◆ ENTRIES SHOWN
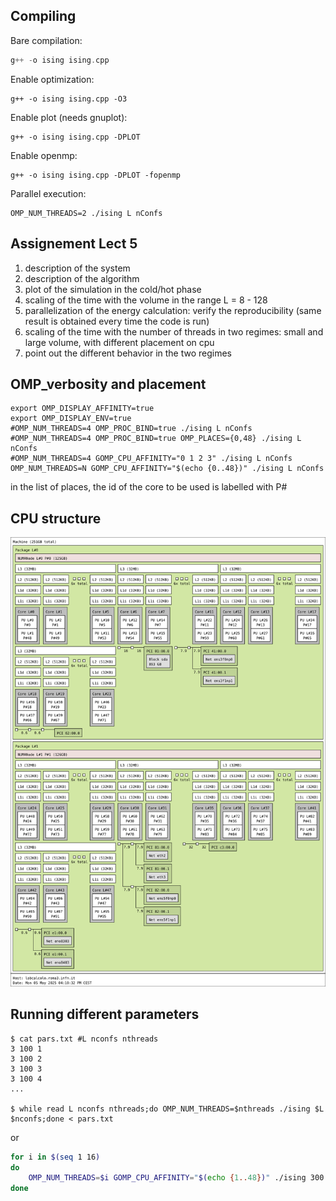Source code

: Compiling
---

Bare compilation:

```c++
g++ -o ising ising.cpp 
```

Enable optimization:
```
g++ -o ising ising.cpp -O3
```

Enable plot (needs gnuplot):
```
g++ -o ising ising.cpp -DPLOT
```

Enable openmp:
```
g++ -o ising ising.cpp -DPLOT -fopenmp
```

Parallel execution:
```
OMP_NUM_THREADS=2 ./ising L nConfs
```

Assignement Lect 5
-------------------

1) description of the system
2) description of the algorithm
3) plot of the simulation in the cold/hot phase
4) scaling of the time with the volume in the range L = 8 - 128
5) parallelization of the energy calculation: verify the reproducibility (same result is obtained every time the code is run)
6) scaling of the time with the number of threads in two regimes: small and large volume, with different placement on cpu
7) point out the different behavior in the two regimes


OMP_verbosity and placement
-------------
```
export OMP_DISPLAY_AFFINITY=true
export OMP_DISPLAY_ENV=true
#OMP_NUM_THREADS=4 OMP_PROC_BIND=true ./ising L nConfs
#OMP_NUM_THREADS=4 OMP_PROC_BIND=true OMP_PLACES={0,48} ./ising L nConfs
#OMP_NUM_THREADS=4 GOMP_CPU_AFFINITY="0 1 2 3" ./ising L nConfs
OMP_NUM_THREADS=N GOMP_CPU_AFFINITY="$(echo {0..48})" ./ising L nConfs

```
in the list of places, the id of the core to be used is labelled with P#


CPU structure
---

![cpu](cpu.svg)


Running different parameters
---

```
$ cat pars.txt #L nconfs nthreads
3 100 1
3 100 2
3 100 3
3 100 4
...

$ while read L nconfs nthreads;do OMP_NUM_THREADS=$nthreads ./ising $L $nconfs;done < pars.txt
```

or

```bash
for i in $(seq 1 16)
do
    OMP_NUM_THREADS=$i GOMP_CPU_AFFINITY="$(echo {1..48})" ./ising 300 1
done
```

◆ REQUIREMENT
Drop the pictures and set down the data above exactly.

◆ RESPONSE AREA
Source code

: Compiling
---

Bare compilation:

```c++
g++ -o ising ising.cpp 
```

Enable optimization:
```
g++ -o ising ising.cpp -O3
```

Enable plot (needs gnuplot):
```
g++ -o ising ising.cpp -DPLOT
```

Enable openmp:
```
g++ -o ising ising.cpp -DPLOT -fopenmp
```

Parallel execution:
```
OMP_NUM_THREADS=2 ./ising L nConfs
```

Assignement Lect 5
-------------------

1) description of the system
2) description of the algorithm
3) plot of the simulation in the cold/hot phase
4) scaling of the time with the volume in the range L = 8 - 128
5) parallelization of the energy calculation: verify the reproducibility (same result is obtained every time the code is run)
6) scaling of the time with the number of threads in two regimes: small and large volume, with different placement on cpu
7) point out the different behavior in the two regimes


OMP_verbosity and placement
-------------
```
export OMP_DISPLAY_AFFINITY=true
export OMP_DISPLAY_ENV=true
#OMP_NUM_THREADS=4 OMP_PROC_BIND=true ./ising L nConfs
#OMP_NUM_THREADS=4 OMP_PROC_BIND=true OMP_PLACES={0,48} ./ising L nConfs
#OMP_NUM_THREADS=4 GOMP_CPU_AFFINITY="0 1 2 3" ./ising L nConfs
OMP_NUM_THREADS=N GOMP_CPU_AFFINITY="$(echo {0..48})" ./ising L nConfs

```
in the list of places, the id of the core to be used is labelled with P#


CPU structure
---

![cpu](cpu.svg)


Running different parameters
---

```
$ cat pars.txt #L nconfs nthreads
3 100 1
3 100 2
3 100 3
3 100 4
...

$ while read L nconfs nthreads;do OMP_NUM_THREADS=$nthreads ./ising $L $nconfs;done < pars.txt
```

or

```bash
for i in $(seq 1 16)
do
    OMP_NUM_THREADS=$i GOMP_CPU_AFFINITY="$(echo {1..48})" ./ising 300 1
done
```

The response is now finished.